- East end West end
- Coordinates: 38°08′49″S 144°21′11″E﻿ / ﻿38.147°S 144.353°E (East end); 37°44′35″S 142°03′07″E﻿ / ﻿37.743°S 142.052°E (West end);

General information
- Type: Highway
- Length: 229.2 km (142 mi)
- Gazetted: March 1914 (as Main Road) 1959/60 (as State Highway)
- Route number(s): B140 (1998–present)
- Former route number: State Route 106 (1986–1998)

Major junctions
- East end: Portarlington Road Newtown, Geelong
- Princes Highway; Geelong Ring Road; Hopkins Highway;
- West end: Glenelg Highway Hamilton, Victoria

Location(s)
- Major settlements: Fyansford, Cressy, Lismore, Mortlake, Penshurst

Highway system
- Highways in Australia; National Highway • Freeways in Australia; Highways in Victoria;

= Hamilton Highway =

Highway in Victoria

Hamilton Highway is a rural highway through the Barwon South West region of Victoria, Australia, linking Geelong and the town of Hamilton.

==Route==
Hamilton Highway commences at the intersection of Latrobe Terrace and Portarlington Road in Geelong and heads in a westerly direction as a two-lane, single carriageway through Fyansford, crossing the Barwon River and an interchange with Geelong Ring Road, before leaving the Geelong suburbs and continuing west as a rural highway through the localities of Inverleigh, Cressy, Lismore, Mortlake, and Penshurst to eventually terminate at the intersection with Glenelg Highway at the eastern edge of Hamilton.
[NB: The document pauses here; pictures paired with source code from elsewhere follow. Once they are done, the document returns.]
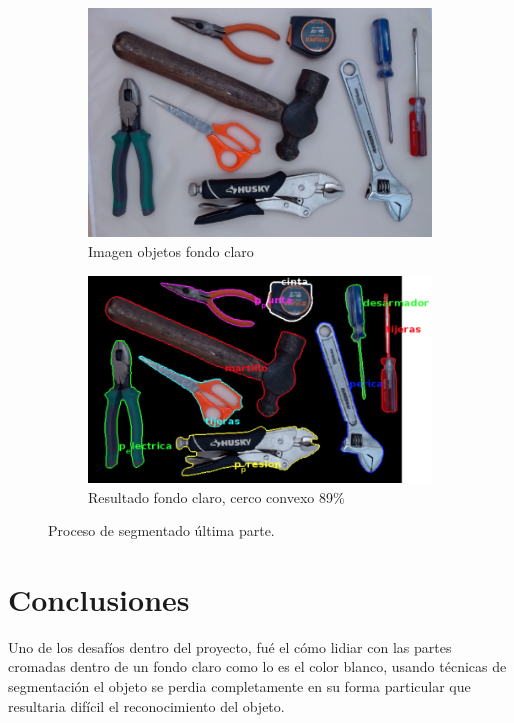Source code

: \documentclass[a4paper, 11pt]{article}
\begin{document}
\begin{figure}[h]
  \begin{subfigure}{0.5\linewidth}
    \includegraphics[width=\linewidth]{resultados_colores/todo_claro}
    \caption{Imagen objetos fondo claro}
    \label{fig:1a}
  \end{subfigure}\hfill
  \begin{subfigure}{0.5\linewidth}
    \includegraphics[width=\linewidth]{resultados_colores/resultado_claro_cconvexo_0_89}
    \caption{Resultado fondo claro, cerco convexo 89\%}
    \label{fig:1a}
  \end{subfigure}
  \caption{Proceso de segmentado última parte.}
  \label{fig:1}
\end{figure}


\newpage
\section{Conclusiones}

Uno de los desafíos dentro del proyecto, fué el cómo lidiar con las partes cromadas dentro de un fondo claro como lo es el color blanco, usando técnicas de segmentación el objeto se perdia completamente en su forma particular que resultaria difícil el reconocimiento del objeto.\\
\end{document}
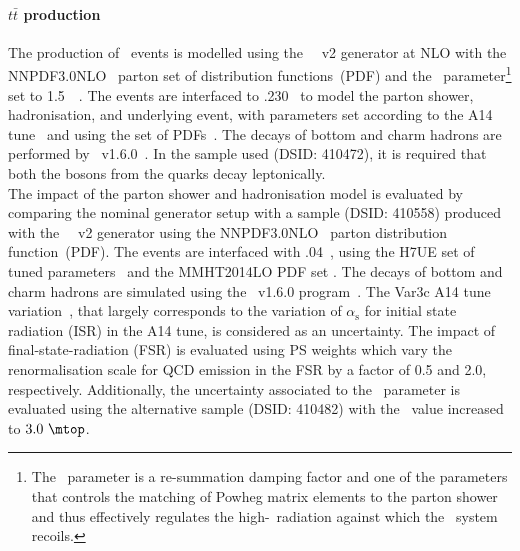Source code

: \paragraph{$t\bar{t}$ production} 
The production of \ttbar\ events is modelled using the
\powhegbox~\cite{Frixione:2007nw,Nason:2004rx,Frixione:2007vw,Alioli:2010xd}~v2
generator at NLO with the NNPDF3.0NLO~\cite{Ball:2014uwa} parton set
of distribution functions~(PDF) and the \hdamp\ parameter\footnote{The
	\hdamp\ parameter is a re-summation damping factor and one of the
	parameters that controls the matching of Powheg matrix elements to
	the parton shower and thus effectively regulates the
	high-\pt\ radiation against which the \ttbar\ system recoils.} set
to 1.5~\mtop~\cite{ATL-PHYS-PUB-2016-020}.  The events are interfaced
to \pythia.230~\cite{Sjostrand:2014zea} to model the parton shower,
hadronisation, and underlying event, with parameters set according
to the A14 tune~\cite{ATL-PHYS-PUB-2014-021} and using the \nnpdftwo
set of PDFs~\cite{Ball:2012cx}. The decays of bottom and charm hadrons
are performed by \mbox{\evtgen~v1.6.0~\cite{EvtGen}.}
In the sample used (DSID\@: 410472), it is required that both the \PW bosons from the \Pqt quarks decay leptonically.\\
The impact of the parton shower and hadronisation model is evaluated
by comparing the nominal generator setup with a sample (DSID\@: 410558) produced with
the
\powhegbox~\cite{Frixione:2007nw,Nason:2004rx,Frixione:2007vw,Alioli:2010xd}~v2
generator using the NNPDF3.0NLO~\cite{Ball:2014uwa} parton
distribution function~(PDF). The events are interfaced with
\herwigseven.04~\cite{Bahr:2008pv,Bellm:2015jjp}, using the H7UE set
of tuned parameters~\cite{Bellm:2015jjp} and the MMHT2014LO PDF set
\cite{Harland-Lang:2014zoa}.
The decays of bottom and charm hadrons
are simulated using the \evtgen\ v1.6.0 program~\cite{EvtGen}. 
The Var3c A14 tune variation~\cite{ATL-PHYS-PUB-2014-021}, that largely corresponds to the variation of
$\alpha_{\textrm{s}}$ for initial state radiation (ISR) in the A14
tune, is considered as an uncertainty. The impact of final-state-radiation (FSR) is evaluated using PS
weights which vary the renormalisation scale for QCD emission in the
FSR by a factor of 0.5 and 2.0, respectively.
Additionally, the uncertainty associated to the \hdamp\ parameter is evaluated using the
alternative sample (DSID\@: 410482) with the \hdamp\ value increased to $3.0~\mtop$.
Glenelg Highway continues west across the border with South Australia to Mount Gambier, making Hamilton Highway a popular alternative Melbourne-Mount Gambier route (being roughly 50 km shorter than a corresponding journey via the Victorian coast along Highway 1).

==History==
The passing of the Country Roads Act 1912 through the Parliament of Victoria provided for the establishment of the Country Roads Board and its ability to declare Main Roads, taking responsibility for the management, construction and care of the state's major roads from local municipalities. (Geelong-)Inverleigh Road from Geelong to Inverleigh was declared a Main Road on 16 March 1914, and Cressy-Inverleigh Road from Inverleigh to Cressy was declared a Main Road on 9 June 1925.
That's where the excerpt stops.